Protection and indemnity (P&I) insurance provides cover for third party liability incurred by a vessel, as such it is also known as liability insurance. A small amount of liability is covered by hull insurance, but third-party liabilities can very quickly exceed the value of the vessel. This is why P & I Insurance is very important for ship owners.

P&I Insurance is primarily provided to the industry through clubs. The clubs are mutual associations of ship owners who pay premiums into the club to cover the liability claims. Insurance companies also provide P&I insurance. This structure means that P&I Insurance does not have a standard set of clauses, each club or insurance company will have their own rules and policy.
A distinguishing feature of P&I Insurance is that it is essentially a contract of indemnity, meaning that the insured must have a claim due in order to recover from the insurer, this is known as the “pay to be paid” principle. In this arrangement the insured always retains liability, however the club will often handle the practicalities including the investigation, engaging legal advice, and correct payment of the claim.
The scope of P&I Insurance is very broad and covers practically all maritime liability risks other than those covered by workers compensation and the hull policy. Some examples of the third party liabilities P&I insurance covers are;

  • Personal injury or loss of life,
  • Third party property damage,
  • Liability due to a collision,
  • Damage to fixed and floating objects (piers),
  • Stowaways and repatriation,
  • Removal of wreck,
  • Salvage operations,
  • Civil liabilities accrued due to pollution or oil spills.

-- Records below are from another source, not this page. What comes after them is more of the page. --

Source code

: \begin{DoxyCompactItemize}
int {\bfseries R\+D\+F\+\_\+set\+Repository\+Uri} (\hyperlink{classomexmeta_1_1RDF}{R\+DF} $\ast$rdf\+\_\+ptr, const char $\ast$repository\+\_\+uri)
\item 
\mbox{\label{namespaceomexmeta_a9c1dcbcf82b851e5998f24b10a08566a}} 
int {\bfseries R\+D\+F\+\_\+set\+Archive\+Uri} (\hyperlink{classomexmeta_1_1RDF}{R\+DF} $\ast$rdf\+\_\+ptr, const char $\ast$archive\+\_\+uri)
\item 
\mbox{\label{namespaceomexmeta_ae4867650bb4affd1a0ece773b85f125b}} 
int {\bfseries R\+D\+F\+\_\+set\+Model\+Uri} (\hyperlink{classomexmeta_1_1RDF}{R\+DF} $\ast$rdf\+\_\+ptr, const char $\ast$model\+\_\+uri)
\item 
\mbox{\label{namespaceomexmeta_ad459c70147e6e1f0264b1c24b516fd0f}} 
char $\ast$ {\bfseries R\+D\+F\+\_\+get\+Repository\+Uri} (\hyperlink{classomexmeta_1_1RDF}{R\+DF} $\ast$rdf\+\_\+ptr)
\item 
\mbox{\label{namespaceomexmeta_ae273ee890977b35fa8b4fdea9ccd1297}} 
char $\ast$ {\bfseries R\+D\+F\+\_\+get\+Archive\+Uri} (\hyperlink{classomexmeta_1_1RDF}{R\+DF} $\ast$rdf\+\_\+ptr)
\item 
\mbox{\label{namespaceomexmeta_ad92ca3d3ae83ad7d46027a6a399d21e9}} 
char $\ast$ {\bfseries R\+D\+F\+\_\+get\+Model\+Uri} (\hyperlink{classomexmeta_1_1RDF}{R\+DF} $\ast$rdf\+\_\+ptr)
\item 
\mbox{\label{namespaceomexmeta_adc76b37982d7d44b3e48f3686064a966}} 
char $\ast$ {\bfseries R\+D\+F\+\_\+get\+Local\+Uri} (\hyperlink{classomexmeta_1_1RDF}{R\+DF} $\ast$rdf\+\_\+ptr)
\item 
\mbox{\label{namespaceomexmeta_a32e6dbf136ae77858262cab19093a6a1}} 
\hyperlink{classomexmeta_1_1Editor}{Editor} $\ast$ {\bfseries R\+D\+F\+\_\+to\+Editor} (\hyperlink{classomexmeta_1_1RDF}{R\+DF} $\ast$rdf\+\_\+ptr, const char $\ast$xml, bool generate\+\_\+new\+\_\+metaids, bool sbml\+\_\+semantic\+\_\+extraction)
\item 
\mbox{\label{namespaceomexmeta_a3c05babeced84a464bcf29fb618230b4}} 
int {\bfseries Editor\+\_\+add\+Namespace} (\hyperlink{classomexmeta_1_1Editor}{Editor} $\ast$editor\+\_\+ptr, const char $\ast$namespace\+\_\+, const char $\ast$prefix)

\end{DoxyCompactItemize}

Liability insurance is particularly important as the costs of salvage, wreck removal and oil spills, and other liabilities can very quickly amount to costs several times the value of the vessel.
The Transport Operations (Marine Insurance) Act 1995 (QLD) requires that all ships over 15m in length have P&I insurance with coverage beginning at $250,000 for pollution clean up and $10,000,000 for salvage and wreck removal. The type and length of the vessel determines the insurance policy requirements under Queensland legislation.